[发明专利]一种鸭TLR7真核表达重组质粒载体的构建与鉴定方法

说明书

本发明公开了一种鸭TLR7真核表达重组质粒载体的构建与鉴定方法，包括以下步骤：步骤1、鸭TLR7基因PCR扩增及回收；步骤2、In Fusion进行载体和目的片段的重组；步骤3、菌落PCR检测。本发明在PCR上游引物起始密码子ATG前加入Kodak序列和BamHI酶切位点，这样得到的PCR产物用限制酶消化产生粘性末端，即可与有互补粘端的载体DNA重组，这种克隆方法效率较高，并可通过测序有效地鉴定PCR产物，本发明具有：①快速：仅需要15分钟反应时间；②简单：不受片段酶切位点的影响，无需对片段酶切；③高效：阳性率达95％以上；④无缝：不引入额外的序列等优点。

技术领域

本发明属于生物技术领域，涉及一种鸭TLR7真核表达重组质粒载体的构建与鉴定方法。

背景技术

天然免疫系统是机体防御的第一道关卡，它们能识别病原微生物，触发细胞内与细胞间的信号通路，对抗病原体感染。模式识别受体(PRRs)是机体天然免疫系统的重要成分，主要有Toll样受体(TLRs)、RIG-I样受体(RLRs)、NOD样受体(NLRs)、AIM2样受体(ALRs)和C型凝集素样受体(CLRs)等，能够识别病原相关分子模式(PAMPs)，如微生物鞭毛、肽聚糖、脂多糖、CpG基序、单链和双链RNA等，释放有抗病原微生物作用的细胞因子(如IFN-β等)，从而诱导机体产生抗病原微生物天然免疫反应，在控制病原微生物感染和疫病发生过程中发挥重要作用。

TLRs是近年发现并备受关注的天然免疫系统中重要的一类PRRs，迄今已在人类和动物中发现至少16种，其中人10种，鼠12种，鸡10种，但这类受体在结构上均为典型的I型跨膜蛋白，每个成员都有类似的结构特征，包括胞外识别PAMPs的LRRs(富亮氨酸重复基序)、单一的跨膜区和胞内与接头分子(如MyD88、TIRAP等)相关的TIR(Toll/IL-1受体同源区)3个结构域，并具有识别病毒颗粒或DNA、dsRNA和ssRNA等核酸，诱导前炎症因子和I型干扰素(IFN-I)等细胞因子产生和树突状细胞(DC)成熟，启动获得性免疫反应的功能。

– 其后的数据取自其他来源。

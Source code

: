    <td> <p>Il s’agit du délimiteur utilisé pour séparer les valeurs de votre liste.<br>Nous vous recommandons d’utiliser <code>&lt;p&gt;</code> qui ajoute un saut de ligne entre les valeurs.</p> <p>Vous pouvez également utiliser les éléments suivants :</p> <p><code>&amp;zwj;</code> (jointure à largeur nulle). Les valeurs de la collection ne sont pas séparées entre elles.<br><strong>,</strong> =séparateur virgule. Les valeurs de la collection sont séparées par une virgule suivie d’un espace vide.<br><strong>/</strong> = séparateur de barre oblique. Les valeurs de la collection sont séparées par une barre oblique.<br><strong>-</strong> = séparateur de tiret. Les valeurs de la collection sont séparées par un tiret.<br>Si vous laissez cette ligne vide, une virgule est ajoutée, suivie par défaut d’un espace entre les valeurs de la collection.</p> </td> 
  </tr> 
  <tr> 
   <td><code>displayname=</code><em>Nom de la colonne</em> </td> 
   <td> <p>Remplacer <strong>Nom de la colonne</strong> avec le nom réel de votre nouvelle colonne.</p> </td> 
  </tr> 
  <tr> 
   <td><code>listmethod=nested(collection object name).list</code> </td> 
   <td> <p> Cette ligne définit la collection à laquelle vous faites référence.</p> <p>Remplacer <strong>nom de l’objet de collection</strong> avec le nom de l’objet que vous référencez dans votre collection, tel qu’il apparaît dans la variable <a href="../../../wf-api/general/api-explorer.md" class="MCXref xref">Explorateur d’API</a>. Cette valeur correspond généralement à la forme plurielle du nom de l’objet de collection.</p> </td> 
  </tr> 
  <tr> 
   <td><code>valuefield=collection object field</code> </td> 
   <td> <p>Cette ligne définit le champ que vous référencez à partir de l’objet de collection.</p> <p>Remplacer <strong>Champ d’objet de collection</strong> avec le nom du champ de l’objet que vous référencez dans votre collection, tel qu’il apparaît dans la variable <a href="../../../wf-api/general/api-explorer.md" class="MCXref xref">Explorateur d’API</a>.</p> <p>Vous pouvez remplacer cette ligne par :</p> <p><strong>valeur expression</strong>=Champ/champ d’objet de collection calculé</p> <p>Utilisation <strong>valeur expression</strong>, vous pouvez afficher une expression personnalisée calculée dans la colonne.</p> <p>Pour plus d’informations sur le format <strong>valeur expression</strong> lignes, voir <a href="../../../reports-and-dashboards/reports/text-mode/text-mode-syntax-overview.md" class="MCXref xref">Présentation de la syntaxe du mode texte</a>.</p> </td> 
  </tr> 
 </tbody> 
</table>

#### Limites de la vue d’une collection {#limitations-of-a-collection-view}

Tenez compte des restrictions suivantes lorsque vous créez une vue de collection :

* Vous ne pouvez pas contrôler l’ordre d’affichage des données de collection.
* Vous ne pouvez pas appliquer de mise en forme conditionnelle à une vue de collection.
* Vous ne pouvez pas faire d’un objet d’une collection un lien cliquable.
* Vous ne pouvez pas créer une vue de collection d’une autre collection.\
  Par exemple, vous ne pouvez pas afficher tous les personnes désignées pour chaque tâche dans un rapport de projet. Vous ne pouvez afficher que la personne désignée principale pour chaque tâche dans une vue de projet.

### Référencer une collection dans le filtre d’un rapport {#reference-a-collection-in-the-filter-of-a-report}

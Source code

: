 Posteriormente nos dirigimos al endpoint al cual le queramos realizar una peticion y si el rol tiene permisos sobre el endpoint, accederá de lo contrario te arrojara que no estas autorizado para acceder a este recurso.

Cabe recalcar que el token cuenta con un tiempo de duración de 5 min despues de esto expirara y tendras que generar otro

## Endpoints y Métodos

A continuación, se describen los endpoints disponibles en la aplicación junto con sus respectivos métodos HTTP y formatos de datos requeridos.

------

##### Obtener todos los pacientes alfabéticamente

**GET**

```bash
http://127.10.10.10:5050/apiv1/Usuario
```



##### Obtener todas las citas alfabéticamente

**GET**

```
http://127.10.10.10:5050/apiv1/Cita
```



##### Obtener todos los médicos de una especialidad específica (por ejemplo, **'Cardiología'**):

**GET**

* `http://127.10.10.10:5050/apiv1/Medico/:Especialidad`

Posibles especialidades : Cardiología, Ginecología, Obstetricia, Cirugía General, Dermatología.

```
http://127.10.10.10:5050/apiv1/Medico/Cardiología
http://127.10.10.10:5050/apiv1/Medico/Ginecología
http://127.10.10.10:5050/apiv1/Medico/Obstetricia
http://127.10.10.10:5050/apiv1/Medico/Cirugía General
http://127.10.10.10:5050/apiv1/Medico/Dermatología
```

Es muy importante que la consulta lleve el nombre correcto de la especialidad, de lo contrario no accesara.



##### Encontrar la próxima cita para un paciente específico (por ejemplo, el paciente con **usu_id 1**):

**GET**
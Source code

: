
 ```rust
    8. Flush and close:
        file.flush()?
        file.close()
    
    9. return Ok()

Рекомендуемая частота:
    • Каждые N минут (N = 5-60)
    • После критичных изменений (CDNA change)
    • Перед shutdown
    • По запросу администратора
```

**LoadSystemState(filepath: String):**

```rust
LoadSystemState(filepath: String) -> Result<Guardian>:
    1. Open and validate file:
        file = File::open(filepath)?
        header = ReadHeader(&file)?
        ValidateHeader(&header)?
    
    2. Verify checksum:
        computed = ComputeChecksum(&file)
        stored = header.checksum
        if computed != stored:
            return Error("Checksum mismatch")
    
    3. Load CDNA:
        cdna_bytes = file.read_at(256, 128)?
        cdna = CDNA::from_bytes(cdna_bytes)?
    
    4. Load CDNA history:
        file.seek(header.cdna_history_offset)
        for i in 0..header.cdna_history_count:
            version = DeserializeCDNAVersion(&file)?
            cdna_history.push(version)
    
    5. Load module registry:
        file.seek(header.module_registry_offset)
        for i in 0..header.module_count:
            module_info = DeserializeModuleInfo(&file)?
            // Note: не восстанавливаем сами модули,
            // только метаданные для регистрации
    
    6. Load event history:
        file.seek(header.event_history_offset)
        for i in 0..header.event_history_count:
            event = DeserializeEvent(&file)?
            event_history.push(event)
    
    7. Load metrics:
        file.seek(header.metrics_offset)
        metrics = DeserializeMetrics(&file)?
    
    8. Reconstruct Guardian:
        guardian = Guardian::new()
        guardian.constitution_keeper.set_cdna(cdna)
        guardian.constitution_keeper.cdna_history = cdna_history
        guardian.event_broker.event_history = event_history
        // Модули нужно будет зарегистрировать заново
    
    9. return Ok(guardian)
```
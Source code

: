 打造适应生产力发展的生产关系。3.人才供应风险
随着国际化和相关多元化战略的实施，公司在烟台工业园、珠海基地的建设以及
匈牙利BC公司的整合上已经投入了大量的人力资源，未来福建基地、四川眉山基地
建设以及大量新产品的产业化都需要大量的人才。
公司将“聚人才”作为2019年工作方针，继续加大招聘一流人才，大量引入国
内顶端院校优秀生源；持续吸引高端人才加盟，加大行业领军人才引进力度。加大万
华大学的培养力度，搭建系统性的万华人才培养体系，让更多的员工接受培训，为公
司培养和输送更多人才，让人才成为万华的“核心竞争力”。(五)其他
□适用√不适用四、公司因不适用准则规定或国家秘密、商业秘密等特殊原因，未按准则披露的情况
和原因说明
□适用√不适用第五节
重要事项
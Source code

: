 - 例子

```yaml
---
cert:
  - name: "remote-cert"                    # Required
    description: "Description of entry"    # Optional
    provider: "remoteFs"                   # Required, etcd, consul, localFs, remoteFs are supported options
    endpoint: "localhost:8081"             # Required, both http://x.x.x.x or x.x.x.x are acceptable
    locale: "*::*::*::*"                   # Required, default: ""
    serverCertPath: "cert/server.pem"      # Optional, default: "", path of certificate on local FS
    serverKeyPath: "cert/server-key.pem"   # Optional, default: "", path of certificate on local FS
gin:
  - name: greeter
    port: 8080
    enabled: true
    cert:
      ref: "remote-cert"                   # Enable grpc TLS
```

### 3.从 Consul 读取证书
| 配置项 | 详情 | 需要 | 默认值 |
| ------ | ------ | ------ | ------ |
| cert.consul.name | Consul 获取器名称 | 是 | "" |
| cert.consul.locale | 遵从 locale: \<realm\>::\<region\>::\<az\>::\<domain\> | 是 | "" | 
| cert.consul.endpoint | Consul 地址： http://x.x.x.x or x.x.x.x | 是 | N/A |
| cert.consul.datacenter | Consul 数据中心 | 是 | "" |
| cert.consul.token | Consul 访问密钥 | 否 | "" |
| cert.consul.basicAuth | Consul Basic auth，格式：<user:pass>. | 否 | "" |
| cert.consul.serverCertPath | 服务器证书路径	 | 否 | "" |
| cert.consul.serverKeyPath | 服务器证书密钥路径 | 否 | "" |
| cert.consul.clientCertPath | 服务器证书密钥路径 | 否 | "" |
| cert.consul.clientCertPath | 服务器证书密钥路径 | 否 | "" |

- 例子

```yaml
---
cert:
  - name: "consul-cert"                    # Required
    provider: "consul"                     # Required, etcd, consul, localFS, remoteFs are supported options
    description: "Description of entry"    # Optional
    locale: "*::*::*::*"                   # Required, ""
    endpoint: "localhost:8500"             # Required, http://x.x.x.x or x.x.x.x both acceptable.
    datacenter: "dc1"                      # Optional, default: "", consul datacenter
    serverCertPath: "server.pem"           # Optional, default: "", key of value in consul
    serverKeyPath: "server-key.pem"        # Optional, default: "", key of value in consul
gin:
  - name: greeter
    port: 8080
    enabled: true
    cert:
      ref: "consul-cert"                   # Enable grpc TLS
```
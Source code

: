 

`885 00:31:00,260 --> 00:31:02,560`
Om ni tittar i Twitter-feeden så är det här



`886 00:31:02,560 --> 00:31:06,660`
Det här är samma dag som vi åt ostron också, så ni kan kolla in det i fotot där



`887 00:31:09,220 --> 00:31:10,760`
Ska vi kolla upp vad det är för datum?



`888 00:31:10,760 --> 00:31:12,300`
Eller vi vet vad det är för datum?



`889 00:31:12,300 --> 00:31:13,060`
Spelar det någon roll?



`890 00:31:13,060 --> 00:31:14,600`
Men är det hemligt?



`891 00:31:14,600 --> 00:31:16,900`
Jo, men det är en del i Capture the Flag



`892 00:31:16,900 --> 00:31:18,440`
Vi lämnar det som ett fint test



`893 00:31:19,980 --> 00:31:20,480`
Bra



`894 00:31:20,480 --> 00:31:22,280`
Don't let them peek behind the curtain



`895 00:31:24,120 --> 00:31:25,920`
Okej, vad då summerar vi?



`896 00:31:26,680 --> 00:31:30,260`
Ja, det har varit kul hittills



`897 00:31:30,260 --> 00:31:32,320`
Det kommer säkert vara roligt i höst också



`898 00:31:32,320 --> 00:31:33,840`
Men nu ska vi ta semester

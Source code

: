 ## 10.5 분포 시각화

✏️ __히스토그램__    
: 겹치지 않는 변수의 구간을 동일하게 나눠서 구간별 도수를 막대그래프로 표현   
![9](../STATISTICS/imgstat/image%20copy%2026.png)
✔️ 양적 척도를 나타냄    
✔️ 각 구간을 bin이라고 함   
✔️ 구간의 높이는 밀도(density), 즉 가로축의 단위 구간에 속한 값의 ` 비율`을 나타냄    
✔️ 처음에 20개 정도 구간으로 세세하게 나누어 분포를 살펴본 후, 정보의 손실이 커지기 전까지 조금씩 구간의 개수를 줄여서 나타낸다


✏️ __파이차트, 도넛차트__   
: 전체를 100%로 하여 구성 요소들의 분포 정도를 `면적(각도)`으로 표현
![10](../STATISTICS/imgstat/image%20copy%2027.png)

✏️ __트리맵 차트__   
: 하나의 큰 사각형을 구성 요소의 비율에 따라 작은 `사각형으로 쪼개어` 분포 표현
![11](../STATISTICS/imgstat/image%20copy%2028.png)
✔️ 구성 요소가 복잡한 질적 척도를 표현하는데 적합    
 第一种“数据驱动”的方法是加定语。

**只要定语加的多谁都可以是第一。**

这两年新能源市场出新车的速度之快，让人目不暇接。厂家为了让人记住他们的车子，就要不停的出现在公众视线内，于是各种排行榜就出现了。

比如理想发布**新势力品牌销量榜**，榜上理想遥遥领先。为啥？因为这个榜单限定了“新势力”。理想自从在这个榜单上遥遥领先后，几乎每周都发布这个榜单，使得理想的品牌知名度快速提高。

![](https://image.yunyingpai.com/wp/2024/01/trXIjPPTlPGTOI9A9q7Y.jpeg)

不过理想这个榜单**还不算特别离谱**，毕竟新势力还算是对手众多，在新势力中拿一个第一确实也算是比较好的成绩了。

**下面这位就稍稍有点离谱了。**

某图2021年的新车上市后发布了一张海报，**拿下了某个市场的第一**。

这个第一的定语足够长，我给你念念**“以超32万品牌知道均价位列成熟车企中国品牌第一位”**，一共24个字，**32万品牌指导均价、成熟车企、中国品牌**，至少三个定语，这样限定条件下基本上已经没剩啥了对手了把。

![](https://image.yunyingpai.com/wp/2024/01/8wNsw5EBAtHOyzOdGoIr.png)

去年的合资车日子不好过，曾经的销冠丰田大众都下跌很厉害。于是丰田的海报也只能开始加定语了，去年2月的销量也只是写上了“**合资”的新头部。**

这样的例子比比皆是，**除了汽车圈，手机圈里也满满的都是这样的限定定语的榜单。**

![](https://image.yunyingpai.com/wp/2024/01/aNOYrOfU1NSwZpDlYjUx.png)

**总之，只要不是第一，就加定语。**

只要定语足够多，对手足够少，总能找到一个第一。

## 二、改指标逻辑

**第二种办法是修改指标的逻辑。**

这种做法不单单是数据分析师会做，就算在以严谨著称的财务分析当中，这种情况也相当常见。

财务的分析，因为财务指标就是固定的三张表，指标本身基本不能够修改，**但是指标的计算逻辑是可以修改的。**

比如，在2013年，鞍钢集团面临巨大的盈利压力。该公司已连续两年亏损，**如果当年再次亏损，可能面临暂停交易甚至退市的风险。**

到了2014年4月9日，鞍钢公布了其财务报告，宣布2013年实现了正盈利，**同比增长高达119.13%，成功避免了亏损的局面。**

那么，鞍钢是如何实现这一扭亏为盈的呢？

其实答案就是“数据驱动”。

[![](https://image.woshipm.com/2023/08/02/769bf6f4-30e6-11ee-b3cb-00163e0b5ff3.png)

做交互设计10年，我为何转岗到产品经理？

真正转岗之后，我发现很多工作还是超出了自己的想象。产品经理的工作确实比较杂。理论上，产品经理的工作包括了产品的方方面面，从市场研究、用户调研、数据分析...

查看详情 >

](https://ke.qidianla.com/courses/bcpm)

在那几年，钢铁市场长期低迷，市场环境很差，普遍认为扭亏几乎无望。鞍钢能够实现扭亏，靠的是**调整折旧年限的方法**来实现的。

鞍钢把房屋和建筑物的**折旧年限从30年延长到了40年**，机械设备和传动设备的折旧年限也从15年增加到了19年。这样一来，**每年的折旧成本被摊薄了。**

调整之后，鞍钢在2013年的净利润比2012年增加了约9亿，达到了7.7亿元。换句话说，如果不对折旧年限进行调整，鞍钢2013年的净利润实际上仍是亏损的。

目前在人类已经证明具有病毒识别功能的有TLR2、TLR3、TLR4、TLR7、TLR8和TLR9，但不同TLRs识别的PAMPs不同，如TLR3识别双链RNA病毒以及病毒复制过程中产生的双链RNA中间体，TLR7和TLR8识别富含G/U的单链RNA病毒，TLR9识别DNA病毒的非甲基化CpG DNA序列，它们在抗病毒天然免疫反应中具有重要作用。

TLR7是TLRs家族的重要成员之一。在哺乳动物中，TLR7激活可产生多种炎症因子[包括IFN-α、IFN-β、白细胞介素-6(IL-6)、IL-12、肿瘤坏死因子-α(TNF-α)]，共刺激分子(CD40、CD80、CD86)、主要组织相容性复合体分子(MHC)IFN-α的上调。然而，目前对禽类TLR7的研究刚刚开始，有限的研究结果证明，鸡具有完整的TLR7基因，编码蛋白含有1047个氨基酸和1个富亮氨酸重复的保守模式，其氨基酸序列与人类TLR7同源性仅为62％，且鸡TLR7的配体识别模式与人和小鼠的TLR7有较大差别。生物信息学分析结果表明，鸡TLR7的基因结构有别于人和小鼠，其基因的外显子Ⅱ显著长于人和小鼠，且在转录过程中存在选择性剪切(ahernative splice)，产生3种不同的转录产物，导致LRR结构域发生明显变化，可能正是这种差异导致了PAPMs识别功能的变化。与鸡相似，鸭也具有完整的TLR7基因，但鸭TLR7与鸡TLR7的氨基酸序列同源性仅为85％，其差异主要发生在结合配体的LRR结构域。在斑胸草雀中，TLR7基因有两种(基因倍增导致)。但禽类TLR7基因功能研究迄今却鲜有报道。